On nous attendait à l'hôtel du Palais-Royal. Aussi trouvâmes-nous un grand feu allumé, l'hôte debout, son bougeoir à la main. Il y avait six pouces de neige dans les rues et autant sur les toits. Je connaissais le peu de confortable des maisons arabes et je m'attendais à avoir presque aussi froid en Afrique que j'avais eu chaud en Italie ; mais je me trompais. On nous conduisit, Alexandre et moi, à une jolie petite chambre dont nous fîmes l'inventaire pendant que l'hôte allumait notre feu.
J'avouerai cependant que j'éprouvai un certain dépit en voyant que le principal ornement de cette chambre se composait de quatre lithographies intitulées Brune et Blonde, par monsieur Vallon de Villiers ; le Prix de sagesse, par monsieur Grévedon ; le Secret, et le Bonnet de la grand'mère, sans nom d'auteur.
Il me semblait un peu humiliant d'être venu de Paris à Constantine pour constater le progrès artistique qui s'était fait à la suite de la conquête française dans la ville de Syphax et de Jugurtha.
La seconde partie de la chambre formait alcôve, et était séparée de la première par des portières de mousseline d'un si caressant dessin, que j'appelai tout de suite mon hôte pour lui demander où l'on pourrait en trouver de pareilles. Il me répondit que rien n'était plus facile, surtout en France, attendu que les marchands arabes les tiraient de Saint-Quentin.

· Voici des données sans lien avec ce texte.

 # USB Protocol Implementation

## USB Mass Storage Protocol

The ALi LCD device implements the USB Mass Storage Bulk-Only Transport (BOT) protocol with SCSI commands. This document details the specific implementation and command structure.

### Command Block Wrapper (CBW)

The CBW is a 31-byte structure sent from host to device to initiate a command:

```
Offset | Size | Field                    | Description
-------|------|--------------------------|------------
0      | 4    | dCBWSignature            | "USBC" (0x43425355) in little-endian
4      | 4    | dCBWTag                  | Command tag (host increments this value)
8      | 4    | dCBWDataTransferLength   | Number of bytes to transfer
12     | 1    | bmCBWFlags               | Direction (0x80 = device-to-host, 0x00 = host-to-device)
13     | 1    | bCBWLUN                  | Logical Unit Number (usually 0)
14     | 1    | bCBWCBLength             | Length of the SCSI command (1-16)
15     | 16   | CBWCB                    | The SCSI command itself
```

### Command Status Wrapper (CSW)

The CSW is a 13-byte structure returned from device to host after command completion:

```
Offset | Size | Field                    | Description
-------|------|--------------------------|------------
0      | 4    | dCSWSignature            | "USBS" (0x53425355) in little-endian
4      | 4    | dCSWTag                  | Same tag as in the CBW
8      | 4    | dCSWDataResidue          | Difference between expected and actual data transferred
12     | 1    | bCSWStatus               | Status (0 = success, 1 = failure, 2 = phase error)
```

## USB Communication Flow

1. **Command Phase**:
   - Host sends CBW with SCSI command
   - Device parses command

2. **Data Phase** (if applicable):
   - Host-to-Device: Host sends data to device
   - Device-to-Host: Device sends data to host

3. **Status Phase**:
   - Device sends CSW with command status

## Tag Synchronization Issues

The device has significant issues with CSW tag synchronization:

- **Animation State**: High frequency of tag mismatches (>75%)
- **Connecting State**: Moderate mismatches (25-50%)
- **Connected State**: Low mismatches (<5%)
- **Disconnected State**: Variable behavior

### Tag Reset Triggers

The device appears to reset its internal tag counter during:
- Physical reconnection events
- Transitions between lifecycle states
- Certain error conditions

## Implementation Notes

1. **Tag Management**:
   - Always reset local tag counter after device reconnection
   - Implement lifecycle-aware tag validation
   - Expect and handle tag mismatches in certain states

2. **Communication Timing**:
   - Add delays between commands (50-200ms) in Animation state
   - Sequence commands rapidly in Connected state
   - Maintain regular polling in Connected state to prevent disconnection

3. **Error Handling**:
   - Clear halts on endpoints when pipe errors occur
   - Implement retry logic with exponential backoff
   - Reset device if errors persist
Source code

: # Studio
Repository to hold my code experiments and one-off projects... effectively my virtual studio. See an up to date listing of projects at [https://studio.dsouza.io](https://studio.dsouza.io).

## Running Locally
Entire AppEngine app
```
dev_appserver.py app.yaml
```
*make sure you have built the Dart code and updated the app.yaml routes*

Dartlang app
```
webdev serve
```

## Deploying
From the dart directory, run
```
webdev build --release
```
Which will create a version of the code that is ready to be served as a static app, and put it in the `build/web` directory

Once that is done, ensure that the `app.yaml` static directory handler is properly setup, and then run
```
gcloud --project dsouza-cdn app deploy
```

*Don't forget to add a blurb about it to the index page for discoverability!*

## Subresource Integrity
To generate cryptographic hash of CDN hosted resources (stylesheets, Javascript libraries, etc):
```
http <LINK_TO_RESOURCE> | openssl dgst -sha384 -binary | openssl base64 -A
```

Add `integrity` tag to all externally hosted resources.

Je continuai mon investigation, de plus en plus humilié. Dans l'alcôve, étaient deux lits, et, à la tête de celui qui m'était destiné, un bénitier et sa branche de buis. La seule chose turque qu'il y eût dans cette chambre était un excellent tapis qui, lui, était bel et bien indigène.
Nous demandâmes un poulet froid, du lait et de la crème, qui nous furent servis avec une promptitude admirable, de sorte que nous n'eûmes pas même la consolation d'avoir un mauvais souper. Décidément, nous étions bien moins en Afrique qu'on ne l'est dans certaines auberges de Sicile ou d'Espagne que j'ai relatées à leur endroit.
La soirée se passa, Boulanger et Giraud dessinant ; Chancel, Desbarolles, Maquet et moi prenant des notes ; Alexandre dormant.
Le dernier mot d'Alexandre avait été, avant de s'endormir, pour recommander que le lendemain matin on lui sellât un âne. Il offrait de parier que nous nous étions trompés de route et que nous étions à Montmorency.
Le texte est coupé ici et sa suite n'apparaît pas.